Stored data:

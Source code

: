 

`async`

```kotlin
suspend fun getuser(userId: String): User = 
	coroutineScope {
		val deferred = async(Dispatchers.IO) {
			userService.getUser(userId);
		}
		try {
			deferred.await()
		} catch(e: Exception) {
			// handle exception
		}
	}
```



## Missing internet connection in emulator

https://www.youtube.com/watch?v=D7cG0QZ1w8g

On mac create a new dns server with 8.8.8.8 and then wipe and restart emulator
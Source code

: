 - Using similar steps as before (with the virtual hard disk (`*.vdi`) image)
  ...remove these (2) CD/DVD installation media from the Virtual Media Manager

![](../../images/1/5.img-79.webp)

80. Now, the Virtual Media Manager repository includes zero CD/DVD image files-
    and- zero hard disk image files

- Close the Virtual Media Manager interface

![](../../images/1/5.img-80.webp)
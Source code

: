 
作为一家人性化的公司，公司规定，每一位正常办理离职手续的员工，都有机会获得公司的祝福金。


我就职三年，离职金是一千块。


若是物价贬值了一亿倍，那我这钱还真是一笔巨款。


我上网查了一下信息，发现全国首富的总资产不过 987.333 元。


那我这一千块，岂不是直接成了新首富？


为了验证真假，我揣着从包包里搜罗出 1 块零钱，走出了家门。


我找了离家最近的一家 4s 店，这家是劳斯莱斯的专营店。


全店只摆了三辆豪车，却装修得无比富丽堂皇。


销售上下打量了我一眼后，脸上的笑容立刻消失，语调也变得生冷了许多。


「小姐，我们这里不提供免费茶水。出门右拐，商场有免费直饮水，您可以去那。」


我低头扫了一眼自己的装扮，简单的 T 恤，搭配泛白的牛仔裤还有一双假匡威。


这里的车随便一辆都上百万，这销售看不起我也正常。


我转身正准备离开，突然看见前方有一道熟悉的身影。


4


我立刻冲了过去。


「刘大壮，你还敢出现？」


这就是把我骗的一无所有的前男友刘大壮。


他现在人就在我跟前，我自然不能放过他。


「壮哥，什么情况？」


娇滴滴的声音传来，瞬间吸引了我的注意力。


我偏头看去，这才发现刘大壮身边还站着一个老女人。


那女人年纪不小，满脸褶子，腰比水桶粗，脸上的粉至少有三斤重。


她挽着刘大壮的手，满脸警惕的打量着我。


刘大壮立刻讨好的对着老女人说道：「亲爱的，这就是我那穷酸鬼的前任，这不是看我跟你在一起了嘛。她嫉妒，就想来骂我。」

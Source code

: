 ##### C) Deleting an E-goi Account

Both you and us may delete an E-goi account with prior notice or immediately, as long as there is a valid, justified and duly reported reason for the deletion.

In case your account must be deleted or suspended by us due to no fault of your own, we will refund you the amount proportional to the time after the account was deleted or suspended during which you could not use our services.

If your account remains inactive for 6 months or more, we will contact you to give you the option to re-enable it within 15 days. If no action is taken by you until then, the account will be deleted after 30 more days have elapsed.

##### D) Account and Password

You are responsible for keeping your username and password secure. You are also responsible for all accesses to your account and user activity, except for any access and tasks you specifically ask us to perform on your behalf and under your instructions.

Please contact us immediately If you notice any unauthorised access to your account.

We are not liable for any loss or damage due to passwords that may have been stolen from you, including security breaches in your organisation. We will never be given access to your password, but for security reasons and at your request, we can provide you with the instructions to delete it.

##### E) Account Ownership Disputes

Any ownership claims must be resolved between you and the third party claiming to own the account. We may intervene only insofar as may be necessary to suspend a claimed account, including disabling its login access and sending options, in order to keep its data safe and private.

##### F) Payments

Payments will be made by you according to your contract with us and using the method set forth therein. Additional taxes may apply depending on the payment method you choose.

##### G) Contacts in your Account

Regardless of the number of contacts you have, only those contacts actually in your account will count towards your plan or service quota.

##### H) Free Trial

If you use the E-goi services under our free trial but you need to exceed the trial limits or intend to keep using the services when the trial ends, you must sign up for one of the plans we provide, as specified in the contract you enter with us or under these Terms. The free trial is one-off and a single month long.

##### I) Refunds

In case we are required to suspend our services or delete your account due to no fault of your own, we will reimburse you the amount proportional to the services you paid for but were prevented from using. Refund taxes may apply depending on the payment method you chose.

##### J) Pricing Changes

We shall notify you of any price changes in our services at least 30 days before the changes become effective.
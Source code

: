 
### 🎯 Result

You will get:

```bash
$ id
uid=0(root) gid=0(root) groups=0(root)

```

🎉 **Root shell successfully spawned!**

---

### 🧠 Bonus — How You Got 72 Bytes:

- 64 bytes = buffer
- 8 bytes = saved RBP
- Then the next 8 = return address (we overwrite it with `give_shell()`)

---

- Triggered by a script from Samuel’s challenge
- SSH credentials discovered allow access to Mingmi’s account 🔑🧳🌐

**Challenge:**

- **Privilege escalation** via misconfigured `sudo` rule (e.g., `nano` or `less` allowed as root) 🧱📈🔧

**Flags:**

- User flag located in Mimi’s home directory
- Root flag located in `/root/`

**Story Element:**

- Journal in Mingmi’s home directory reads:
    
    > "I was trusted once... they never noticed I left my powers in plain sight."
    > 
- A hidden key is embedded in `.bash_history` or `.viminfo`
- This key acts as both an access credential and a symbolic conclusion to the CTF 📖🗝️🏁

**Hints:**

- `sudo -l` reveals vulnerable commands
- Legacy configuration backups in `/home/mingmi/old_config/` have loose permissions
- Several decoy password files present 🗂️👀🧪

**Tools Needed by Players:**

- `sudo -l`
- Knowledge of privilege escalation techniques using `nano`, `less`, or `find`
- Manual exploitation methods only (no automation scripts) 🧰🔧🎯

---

Work request: The output must consist solely of the lines from the first line of the records through the line containing "为了验证真假，我揣着从包包里搜罗出 1 块零钱，走出了家门。", reproduced exactly.

Exercise answer:
Source code

: 

`async`

```kotlin
suspend fun getuser(userId: String): User = 
	coroutineScope {
		val deferred = async(Dispatchers.IO) {
			userService.getUser(userId);
		}
		try {
			deferred.await()
		} catch(e: Exception) {
			// handle exception
		}
	}
```



## Missing internet connection in emulator

https://www.youtube.com/watch?v=D7cG0QZ1w8g

On mac create a new dns server with 8.8.8.8 and then wipe and restart emulator
Source code

: - Using similar steps as before (with the virtual hard disk (`*.vdi`) image)
  ...remove these (2) CD/DVD installation media from the Virtual Media Manager

![](../../images/1/5.img-79.webp)

80. Now, the Virtual Media Manager repository includes zero CD/DVD image files-
    and- zero hard disk image files

- Close the Virtual Media Manager interface

![](../../images/1/5.img-80.webp)
Source code

: 
作为一家人性化的公司，公司规定，每一位正常办理离职手续的员工，都有机会获得公司的祝福金。


我就职三年，离职金是一千块。


若是物价贬值了一亿倍，那我这钱还真是一笔巨款。


我上网查了一下信息，发现全国首富的总资产不过 987.333 元。


那我这一千块，岂不是直接成了新首富？


为了验证真假，我揣着从包包里搜罗出 1 块零钱，走出了家门。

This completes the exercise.